In this study, many fungal guilds were significantly different among various habitats. The most prevalent fungal guild identified in this study was saprotroph (e.g., soil saprotroph, litter saprotroph, wood saprotroph) (Additional file 4: Table S4). In soils, saprotroph fungi play an important ecological role in organic matter decomposition and nutrient cycling through their secretion of extracellular enzyme activities [44]. In seawater, fungi as saprotrophs, interact with marine phytoplankton and can have a significant impact on primary production dynamics and carbon flux in the marine food chain [45]. We found lichenized (functional guild), thallus photosynthetic (growth form), and Lecanorales (fungal order consisting mainly of lichenized taxa) dominated in the lichen habitat (Figs. 5a and 6). In this ice-free area of maritime Antarctica, lichenized fungi, as dominant vegetation, are the main supports for primary production (capable of supporting photosynthesis) [46]. In addition, Kriegeriales (order consisting mainly of yeast taxa) and yeast (growth form) predominated in the feather habitat (Figs. 5a and 6a). In our unpublished data, the colonization rate of cultured yeasts was also higher in feather samples than in other sample types.

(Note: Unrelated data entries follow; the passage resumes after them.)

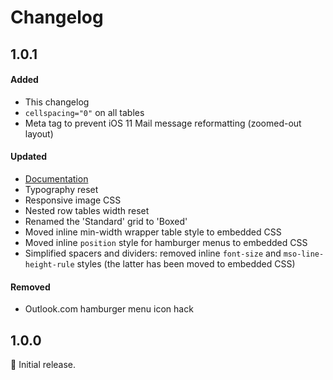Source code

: # Changelog

## 1.0.1

#### Added

* This changelog
* `cellspacing="0"` on all tables
* Meta tag to prevent iOS 11 Mail message reformatting (zoomed-out layout)

#### Updated

* [Documentation](https://thememountain.github.io/pine/)
* Typography reset
* Responsive image CSS
* Nested row tables width reset
* Renamed the 'Standard' grid to 'Boxed'
* Moved inline min-width wrapper table style to embedded CSS
* Moved inline `position` style for hamburger menus to embedded CSS
* Simplified spacers and dividers: removed inline `font-size` and `mso-line-height-rule` styles (the latter has been moved to embedded CSS)

#### Removed

* Outlook.com hamburger menu icon hack

## 1.0.0

🌲 Initial release.
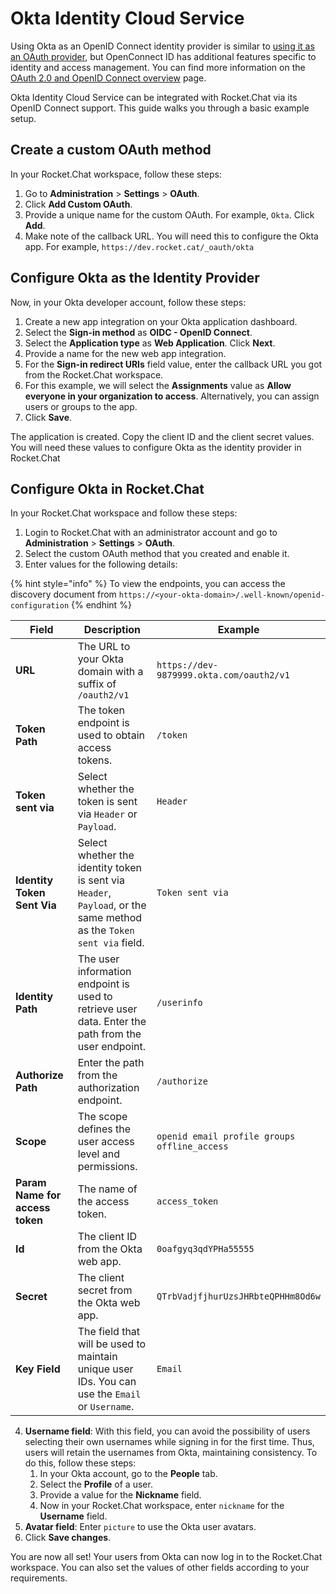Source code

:# Okta Identity Cloud Service

Using Okta as an OpenID Connect identity provider is similar to [using it as an OAuth provider](../oauth/additional-oauth-methods.md#custom-oauth-okta), but OpenConnect ID has additional features specific to identity and access management. You can find more information on the [OAuth 2.0 and OpenID Connect overview](https://developer.okta.com/docs/concepts/oauth-openid/) page.

Okta Identity Cloud Service can be integrated with Rocket.Chat via its OpenID Connect support. This guide walks you through a basic example setup.

## Create a custom OAuth method

In your Rocket.Chat workspace, follow these steps:

1. Go to **Administration** > **Settings** > **OAuth**.
2. Click **Add Custom OAuth**.
3. Provide a unique name for the custom OAuth. For example, `Okta`. Click **Add**.
4. Make note of the callback URL. You will need this to configure the Okta app. For example, `https://dev.rocket.cat/_oauth/okta`

## Configure Okta as the Identity Provider

Now, in your Okta developer account, follow these steps:

1. Create a new app integration on your Okta application dashboard.
2. Select the **Sign-in method** as **OIDC - OpenID Connect**.
3. Select the **Application type** as **Web Application**. Click **Next**.
4. Provide a name for the new web app integration.
5. For the **Sign-in redirect URIs** field value, enter the callback URL you got from the Rocket.Chat workspace.
6. For this example, we will select the **Assignments** value as **Allow everyone in your organization to access**. Alternatively, you can assign users or groups to the app.
7. Click **Save**.

The application is created. Copy the client ID and the client secret values. You will need these values to configure Okta as the identity provider in Rocket.Chat

## Configure Okta in Rocket.Chat

In your Rocket.Chat workspace and follow these steps:

1. Login to Rocket.Chat with an administrator account and go to **Administration** > **Settings** > **OAuth**.
2. Select the custom OAuth method that you created and enable it.&#x20;
3. Enter values for the following details:

{% hint style="info" %}
To view the endpoints, you can access the discovery document from `https://<your-okta-domain>/.well-known/openid-configuration`
{% endhint %}

<table><thead><tr><th width="189">Field</th><th width="292">Description</th><th>Example</th></tr></thead><tbody><tr><td><strong>URL</strong></td><td>The URL to your Okta domain with a suffix of <code>/oauth2/v1</code></td><td><code>https://dev-9879999.okta.com/oauth2/v1</code></td></tr><tr><td><strong>Token Path</strong></td><td>The token endpoint is used to obtain access tokens.</td><td><code>/token</code></td></tr><tr><td><strong>Token sent via</strong></td><td>Select whether the token is sent via <code>Header</code> or <code>Payload</code>.</td><td><code>Header</code></td></tr><tr><td><strong>Identity Token Sent Via</strong></td><td>Select whether the identity token is sent via <code>Header</code>, <code>Payload</code>, or the same method as the <code>Token sent via</code> field.</td><td><code>Token sent via</code></td></tr><tr><td><strong>Identity Path</strong></td><td>The user information endpoint is used to retrieve user data. Enter the path from the user endpoint.</td><td><code>/userinfo</code></td></tr><tr><td><strong>Authorize Path</strong></td><td>Enter the path from the authorization endpoint.</td><td><code>/authorize</code></td></tr><tr><td><strong>Scope</strong></td><td>The scope defines the user access level and permissions.</td><td><code>openid email profile groups offline_access</code></td></tr><tr><td><strong>Param Name for access token</strong></td><td>The name of the access token.</td><td><code>access_token</code></td></tr><tr><td><strong>Id</strong></td><td>The client ID from the Okta web app.</td><td><code>0oafgyq3qdYPHa55555</code></td></tr><tr><td><strong>Secret</strong></td><td>The client secret from the Okta web app.</td><td><code>QTrbVadjfjhurUzsJHRbteQPHHm8Od6w</code></td></tr><tr><td><strong>Key Field</strong></td><td>The field that will be used to maintain unique user IDs. You can use the <code>Email</code> or <code>Username</code>.</td><td><code>Email</code></td></tr></tbody></table>

4. **Username field**: With this field, you can avoid the possibility of users selecting their own usernames while signing in for the first time. Thus, users will retain the usernames from Okta, maintaining consistency. To do this, follow these steps:
   1. In your Okta account, go to the **People** tab.
   2. Select the **Profile** of a user.&#x20;
   3. Provide a value for the **Nickname** field.
   4. Now in your Rocket.Chat workspace, enter `nickname` for the **Username** field.&#x20;
5. **Avatar field**: Enter `picture` to use the Okta user avatars.
6. Click **Save changes**.

You are now all set! Your users from Okta can now log in to the Rocket.Chat workspace. You can also set the values of other fields according to your requirements.
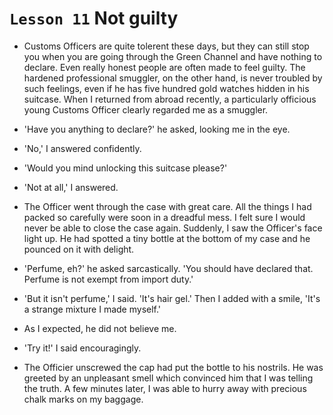 # `Lesson 11` Not guilty

* Customs Officers are quite tolerent these days, but they can still stop you when you are going through the Green Channel and have nothing to declare. Even really honest people are often made to feel guilty. The hardened professional smuggler, on the other hand, is never troubled by such feelings, even if he has five hundred gold watches hidden in his suitcase. When I returned from abroad recently, a particularly officious young Customs Officer clearly regarded me as a smuggler.

* 'Have you anything to declare?' he asked, looking me in the eye.

* 'No,' I answered confidently.

* 'Would you mind unlocking this suitcase please?'

* 'Not at all,' I answered.

* The Officer went through the case with great care. All the things I had packed so carefully were soon in a dreadful mess. I felt sure I would never be able to close the case again. Suddenly, I saw the Officer's face light up. He had spotted a tiny bottle at the bottom of my case and he pounced on it with delight.

* 'Perfume, eh?' he asked sarcastically. 'You should have declared that. Perfume is not exempt from import duty.'

* 'But it isn't perfume,' I said. 'It's hair gel.' Then I added with a smile, 'It's a strange mixture I made myself.'

* As I expected, he did not believe me.

* 'Try it!' I said encouragingly.

* The Officier unscrewed the cap had put the bottle to his nostrils. He was greeted by an unpleasant smell which convinced him that I was telling the truth. A few minutes later, I was able to hurry away with precious chalk marks on my baggage.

Temperature changes caused by global climate change are an important factor affecting the composition of fungal communities. Previous studies have shown that warming leads to significant changes in fungal abundance [5, 6]. In the soils of maritime Antarctica, the richness, relative abundance, and composition of fungal guilds and growth forms are influenced by air temperature and edaphic factors [21]. In addition, new ice-free areas and new climatically suitable habitats may facilitate the establishment of fungal species, either naturally (e.g., lichen-, plant-, moss-, green alga-, air-, and seawater-associated fungi) or by the accidental introduction from animals (e.g., penguin-, bird-, and human-associated fungi). It is estimated that climate warming in marine Antarctica may lead to changes of habitats in ice-free areas, and then affects whole fungal communities in the ice-free area.

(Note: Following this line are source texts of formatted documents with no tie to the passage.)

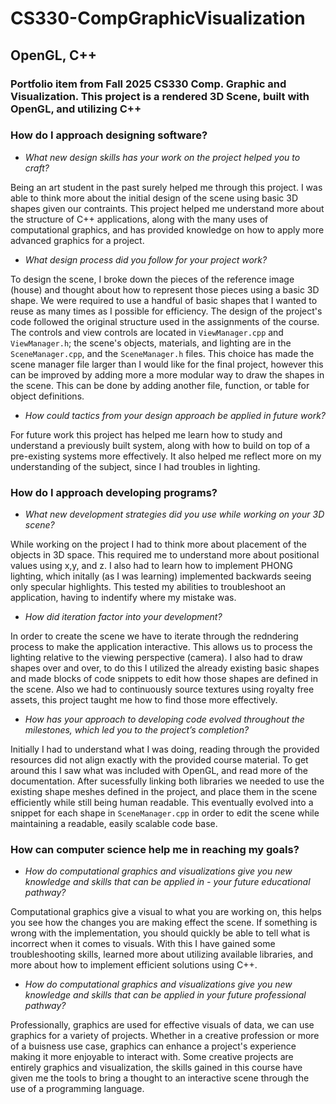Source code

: # CS330-CompGraphicVisualization

## OpenGL, C++

### Portfolio item from Fall 2025 CS330 Comp. Graphic and Visualization. This project is a rendered 3D Scene, built with OpenGL, and utilizing C++

### How do I approach designing software?

- *What new design skills has your work on the project helped you to craft?*

Being an art student in the past surely helped me through this project. I was able to think more about the initial design of the scene using basic 3D shapes given our contraints. This project helped me understand more about the structure of C++ applications, along with the many uses of computational graphics, and has provided knowledge on how to apply more advanced graphics for a project.

- *What design process did you follow for your project work?*

To design the scene, I broke down the pieces of the reference image (house) and thought about how to represent those pieces using a basic 3D shape. We were required to use a handful of basic shapes that I wanted to reuse as many times as I possible for efficiency. The design of the project's code followed the original structure used in the assignments of the course. The controls and view controls are located in `ViewManager.cpp` and `ViewManager.h`; the scene's objects, materials, and lighting are in the `SceneManager.cpp`, and the `SceneManager.h` files. This choice has made the scene manager file larger than I would like for the final project, however this can be improved by adding more a more modular way to draw the shapes in the scene. This can be done by adding another file, function, or table for object definitions.

- *How could tactics from your design approach be applied in future work?*

For future work this project has helped me learn how to study and understand a previously built system, along with how to build on top of a pre-existing systems more effectively. It also helped me reflect more on my understanding of the subject, since I had troubles in lighting.

### How do I approach developing programs?

- *What new development strategies did you use while working on your 3D scene?*

While working on the project I had to think more about placement of the objects in 3D space. This required me to understand more about positional values using x,y, and z. I also had to learn how to implement PHONG lighting, which initally (as I was learning) implemented backwards seeing only specular highlights. This tested my abilities to troubleshoot an application, having to indentify where my mistake was.

- *How did iteration factor into your development?*

In order to create the scene we have to iterate through the redndering process to make the application interactive. This allows us to process the lighting relative to the viewing perspective (camera). I also had to draw shapes over and over, to do this I utilized the already existing basic shapes and made blocks of code snippets to edit how those shapes are defined in the scene. Also we had to continuously source textures using royalty free assets, this project taught me how to find those more effectively.

- *How has your approach to developing code evolved throughout the milestones, which led you to the project’s completion?*

Initially I had to understand what I was doing, reading through the provided resources did not align exactly with the provided course material. To get around this I saw what was included with OpenGL, and read more of the documentation. After sucessfully linking both libraries we needed to use the existing shape meshes defined in the project, and place them in the scene efficiently while still being human readable. This eventually evolved into a snippet for each shape in `SceneManager.cpp` in order to edit the scene while maintaining a readable, easily scalable code base.

### How can computer science help me in reaching my goals?

- *How do computational graphics and visualizations give you new knowledge and skills that can be applied in - your future educational pathway?*

Computational graphics give a visual to what you are working on, this helps you see how the changes you are making effect the scene. If something is wrong with the implementation, you should quickly be able to tell what is incorrect when it comes to visuals. With this I have gained some troubleshooting skills, learned more about utilizing available libraries, and more about how to implement efficient solutions using C++.

- *How do computational graphics and visualizations give you new knowledge and skills that can be applied in your future professional pathway?*

Professionally, graphics are used for effective visuals of data, we can use graphics for a variety of projects. Whether in a creative profession or more of a buisness use case, graphics can enhance a project's experience making it more enjoyable to interact with. Some creative projects are entirely graphics and visualization, the skills gained in this course have given me the tools to bring a thought to an interactive scene through the use of a programming language.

Climate warming in the Antarctic regions may also increase the risk of fungal diseases. Schütte et al. [47] noted an increase in the relative abundance of potential fungal pathogens after the thawing of the permafrost in Alaska. According to the Atlas of Clinical Fungi [39], this study revealed the broad spectrum of potential fungal pathogens of humans (43 species) in an Antarctic ice-free area. Previous studies have revealed the occurrence of potential fungal pathogens in the Antarctic environments, including Aspergillus fumigatus, Byssochlamys spectabilis, Chrysosporium keratinophilum, Cryptococcus laurentii, Penicillium chrysogenum, Rhizopus oryzae, and Rhodotorula mucilaginosa, which were isolated from ornithogenic soils and displayed virulence capabilities [48]. Our results based on next-generation sequencing provide an indicator of the potential health risk and further analyses of fungal isolates are needed to assess their virulences which are crucial for pathogenicity.

Conclusion

The present study reveals the high diversity of fungal communities in the eleven different habitats and elucidates the ecological traits of fungal communities in an Antarctica ice-free area. We thereby conclude that habitat specificity rather than habitat overlap determined the distribution of fungal communities, suggesting that although fungal communities were connected by dispersal at the local scale, the environmental filter is a key factor driving fungal assemblages in this Antarctic ice-free area.